Il aurait pu vendre l'entreprise familiale, créée en 1928 par son grand-père, à un groupe chinois ou allemand. Mais, à 65 ans, Gérard Allio a préféré la céder à une PME de sa région. « C'est important pour le développement du territoire », juge le dirigeant nantais.
Guillaume Allio à Paris et en Roumanie
Employant une centaine de personnes et fabriquant des outillages pour l'aéronautique et l'automobile, l'usine nantaise d'Allio, située à Malville, est désormais entre les mains de Marc Moret, P-dg de Loiretech. Celui-ci fabrique également des outillages, au sein d'une structure deux fois plus petite. Loiretech emploie en effet 50 salariés à Mauves-sur-Loire et à Montréal, au Canada. Les activités parisiennes du groupe Allio (réalisation de maquettes et de prototypes pour l'automobile) et l'usine Roumaine (fabrication de petits outillages) ne rejoignent pas Loiretech. Elles demeurent dans le giron familial. Regroupant une centaine de salariés, elles sont pilotées par Guillaume Allio, fils du cédant.
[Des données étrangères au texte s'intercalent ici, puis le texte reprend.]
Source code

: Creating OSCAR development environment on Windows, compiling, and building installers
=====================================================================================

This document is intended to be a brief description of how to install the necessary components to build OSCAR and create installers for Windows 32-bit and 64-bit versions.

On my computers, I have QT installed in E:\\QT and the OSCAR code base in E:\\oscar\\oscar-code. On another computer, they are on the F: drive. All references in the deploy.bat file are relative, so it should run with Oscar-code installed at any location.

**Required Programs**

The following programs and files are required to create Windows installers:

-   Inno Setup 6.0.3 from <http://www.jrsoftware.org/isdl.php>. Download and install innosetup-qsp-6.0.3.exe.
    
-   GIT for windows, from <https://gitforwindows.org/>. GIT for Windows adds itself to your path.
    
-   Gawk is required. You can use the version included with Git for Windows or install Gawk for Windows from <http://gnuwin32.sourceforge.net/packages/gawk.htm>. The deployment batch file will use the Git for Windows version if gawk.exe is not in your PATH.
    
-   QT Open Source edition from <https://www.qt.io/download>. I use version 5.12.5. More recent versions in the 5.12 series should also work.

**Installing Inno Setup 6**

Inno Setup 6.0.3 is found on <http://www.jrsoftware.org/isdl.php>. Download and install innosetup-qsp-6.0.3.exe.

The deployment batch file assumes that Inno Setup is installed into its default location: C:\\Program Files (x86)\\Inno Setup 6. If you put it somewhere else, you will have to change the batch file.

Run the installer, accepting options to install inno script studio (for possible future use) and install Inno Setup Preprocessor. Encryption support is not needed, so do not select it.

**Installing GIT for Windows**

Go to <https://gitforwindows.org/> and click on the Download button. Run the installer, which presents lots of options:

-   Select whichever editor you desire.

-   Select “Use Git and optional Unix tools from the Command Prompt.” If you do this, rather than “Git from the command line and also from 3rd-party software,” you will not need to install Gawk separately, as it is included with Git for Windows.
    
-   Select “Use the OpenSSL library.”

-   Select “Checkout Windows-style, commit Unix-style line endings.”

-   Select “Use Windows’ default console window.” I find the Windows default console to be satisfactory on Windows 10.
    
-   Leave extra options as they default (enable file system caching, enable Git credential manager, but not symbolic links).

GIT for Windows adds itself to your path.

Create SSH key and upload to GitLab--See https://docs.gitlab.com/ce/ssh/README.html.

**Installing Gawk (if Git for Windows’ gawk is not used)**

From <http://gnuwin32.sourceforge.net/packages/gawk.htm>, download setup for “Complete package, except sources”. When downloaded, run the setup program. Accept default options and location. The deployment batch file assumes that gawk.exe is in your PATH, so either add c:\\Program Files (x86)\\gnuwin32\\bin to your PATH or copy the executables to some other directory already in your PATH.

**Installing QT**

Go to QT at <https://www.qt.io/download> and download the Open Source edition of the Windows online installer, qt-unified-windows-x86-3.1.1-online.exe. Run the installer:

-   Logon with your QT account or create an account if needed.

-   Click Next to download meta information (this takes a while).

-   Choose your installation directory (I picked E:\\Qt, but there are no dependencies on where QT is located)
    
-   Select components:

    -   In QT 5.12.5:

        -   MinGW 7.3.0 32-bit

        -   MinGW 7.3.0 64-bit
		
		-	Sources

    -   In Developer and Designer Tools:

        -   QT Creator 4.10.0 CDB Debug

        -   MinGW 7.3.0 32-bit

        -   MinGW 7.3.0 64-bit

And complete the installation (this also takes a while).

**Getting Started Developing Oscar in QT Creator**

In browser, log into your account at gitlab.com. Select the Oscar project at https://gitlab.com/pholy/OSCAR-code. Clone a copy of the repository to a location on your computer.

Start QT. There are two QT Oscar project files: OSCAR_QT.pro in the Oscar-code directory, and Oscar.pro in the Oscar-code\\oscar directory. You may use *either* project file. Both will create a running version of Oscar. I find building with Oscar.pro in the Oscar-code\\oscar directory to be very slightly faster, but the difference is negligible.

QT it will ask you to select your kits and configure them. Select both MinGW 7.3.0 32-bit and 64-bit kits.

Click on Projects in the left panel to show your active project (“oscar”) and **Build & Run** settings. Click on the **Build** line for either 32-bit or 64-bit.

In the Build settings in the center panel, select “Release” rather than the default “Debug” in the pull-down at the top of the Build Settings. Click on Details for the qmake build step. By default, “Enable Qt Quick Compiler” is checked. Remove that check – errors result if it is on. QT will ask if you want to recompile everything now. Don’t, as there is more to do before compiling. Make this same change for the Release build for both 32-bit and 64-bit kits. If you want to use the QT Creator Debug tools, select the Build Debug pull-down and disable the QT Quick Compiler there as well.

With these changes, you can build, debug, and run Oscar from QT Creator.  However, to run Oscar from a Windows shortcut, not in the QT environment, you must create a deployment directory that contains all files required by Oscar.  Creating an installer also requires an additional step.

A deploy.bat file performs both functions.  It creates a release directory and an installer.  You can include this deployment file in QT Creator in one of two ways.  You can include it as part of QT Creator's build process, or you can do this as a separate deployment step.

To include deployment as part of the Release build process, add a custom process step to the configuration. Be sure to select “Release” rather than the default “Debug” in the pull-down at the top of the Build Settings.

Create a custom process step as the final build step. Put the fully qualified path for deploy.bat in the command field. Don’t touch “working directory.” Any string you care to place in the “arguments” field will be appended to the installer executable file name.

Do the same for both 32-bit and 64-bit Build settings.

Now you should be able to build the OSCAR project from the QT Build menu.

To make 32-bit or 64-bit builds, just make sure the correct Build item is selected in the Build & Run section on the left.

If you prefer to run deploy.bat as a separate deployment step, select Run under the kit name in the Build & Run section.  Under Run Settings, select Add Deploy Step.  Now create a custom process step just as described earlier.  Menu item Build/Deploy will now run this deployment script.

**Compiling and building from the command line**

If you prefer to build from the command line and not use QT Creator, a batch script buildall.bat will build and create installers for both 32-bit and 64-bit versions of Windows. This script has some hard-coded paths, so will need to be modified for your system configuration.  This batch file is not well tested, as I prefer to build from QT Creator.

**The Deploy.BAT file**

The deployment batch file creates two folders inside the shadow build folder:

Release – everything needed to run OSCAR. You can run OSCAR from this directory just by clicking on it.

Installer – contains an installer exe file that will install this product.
Deux fabricants très peu concurrents
Allio et Loiretech sont très complémentaires. « Nos activités ne se recouvrent qu'à 8 % », indique Gérard Allio. Et ce, même si les deux fabricants d'outillages nantais travaillent sur les mêmes marchés : l'aéronautique (60 % pour Allio, 75 % pour Loiretech) et l'automobile. Mais quand les outillages d'Allio servent à fabriquer des pièces métalliques, ceux de sa consoeur permettent de produire des ensembles et des moules en composites. Loiretech réalise ainsi des outillages de 14 mètres permettant de fabriquer les poutres de caisson central de voilure de l'A350. Marc Moret est désormais à la tête d'une entreprise de 150 salariés, qui réalise environ 18 millions d'euros de chiffre d'affaires, et qui est rentable. Pour le dirigeant nantais, cette acquisition répond à une logique de marché. « Nos clients, les constructeurs aéronautiques, nous sollicitent, pour des outillages métalliques », explique-t-il.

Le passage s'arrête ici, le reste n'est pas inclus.